# [WORK TO BE COMPLETED]
Copy, from the material below, every line in which the word "Terraform" can be found.

# [EXTRACTED DATA]
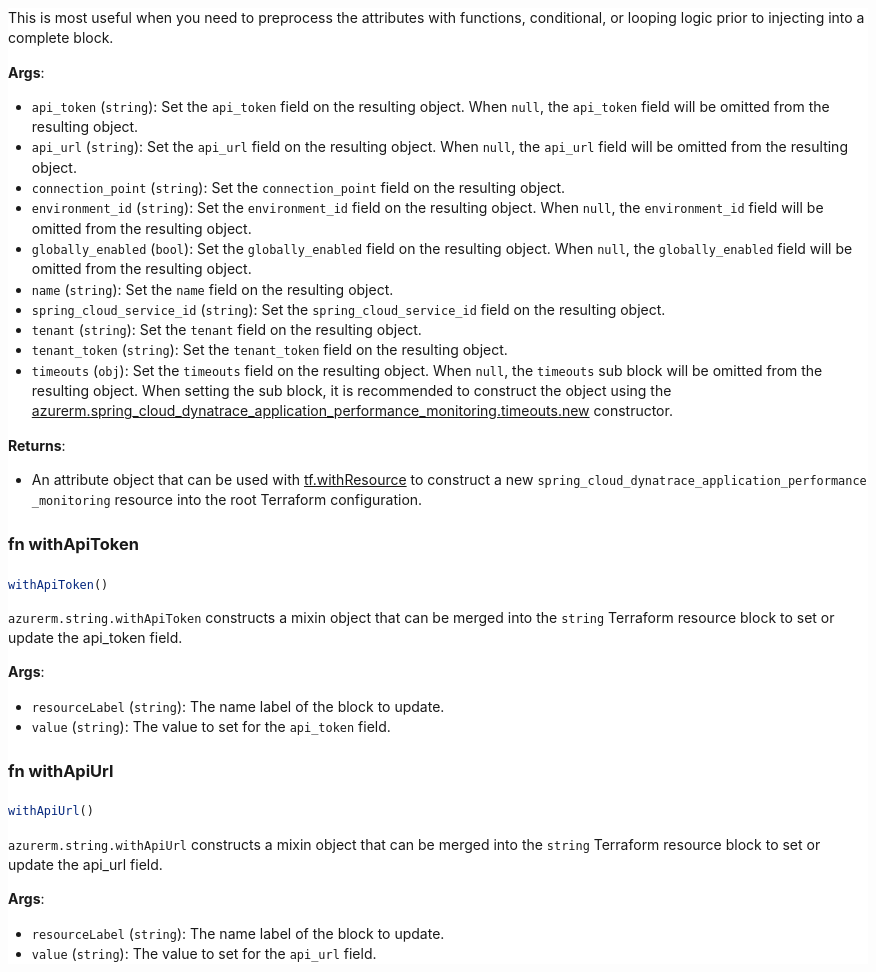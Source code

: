 This is most useful when you need to preprocess the attributes with functions, conditional, or looping logic prior to
injecting into a complete block.

**Args**:
  - `api_token` (`string`): Set the `api_token` field on the resulting object. When `null`, the `api_token` field will be omitted from the resulting object.
  - `api_url` (`string`): Set the `api_url` field on the resulting object. When `null`, the `api_url` field will be omitted from the resulting object.
  - `connection_point` (`string`): Set the `connection_point` field on the resulting object.
  - `environment_id` (`string`): Set the `environment_id` field on the resulting object. When `null`, the `environment_id` field will be omitted from the resulting object.
  - `globally_enabled` (`bool`): Set the `globally_enabled` field on the resulting object. When `null`, the `globally_enabled` field will be omitted from the resulting object.
  - `name` (`string`): Set the `name` field on the resulting object.
  - `spring_cloud_service_id` (`string`): Set the `spring_cloud_service_id` field on the resulting object.
  - `tenant` (`string`): Set the `tenant` field on the resulting object.
  - `tenant_token` (`string`): Set the `tenant_token` field on the resulting object.
  - `timeouts` (`obj`): Set the `timeouts` field on the resulting object. When `null`, the `timeouts` sub block will be omitted from the resulting object. When setting the sub block, it is recommended to construct the object using the [azurerm.spring_cloud_dynatrace_application_performance_monitoring.timeouts.new](#fn-timeoutsnew) constructor.

**Returns**:
  - An attribute object that can be used with [tf.withResource](https://github.com/tf-libsonnet/core/tree/main/docs#fn-withresource) to construct a new `spring_cloud_dynatrace_application_performance_monitoring` resource into the root Terraform configuration.


### fn withApiToken

```ts
withApiToken()
```

`azurerm.string.withApiToken` constructs a mixin object that can be merged into the `string`
Terraform resource block to set or update the api_token field.



**Args**:
  - `resourceLabel` (`string`): The name label of the block to update.
  - `value` (`string`): The value to set for the `api_token` field.


### fn withApiUrl

```ts
withApiUrl()
```

`azurerm.string.withApiUrl` constructs a mixin object that can be merged into the `string`
Terraform resource block to set or update the api_url field.



**Args**:
  - `resourceLabel` (`string`): The name label of the block to update.
  - `value` (`string`): The value to set for the `api_url` field.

# [ANSWER TO THIS PROBLEM]
  - An attribute object that can be used with [tf.withResource](https://github.com/tf-libsonnet/core/tree/main/docs#fn-withresource) to construct a new `spring_cloud_dynatrace_application_performance_monitoring` resource into the root Terraform configuration.
Terraform resource block to set or update the api_token field.
Terraform resource block to set or update the api_url field.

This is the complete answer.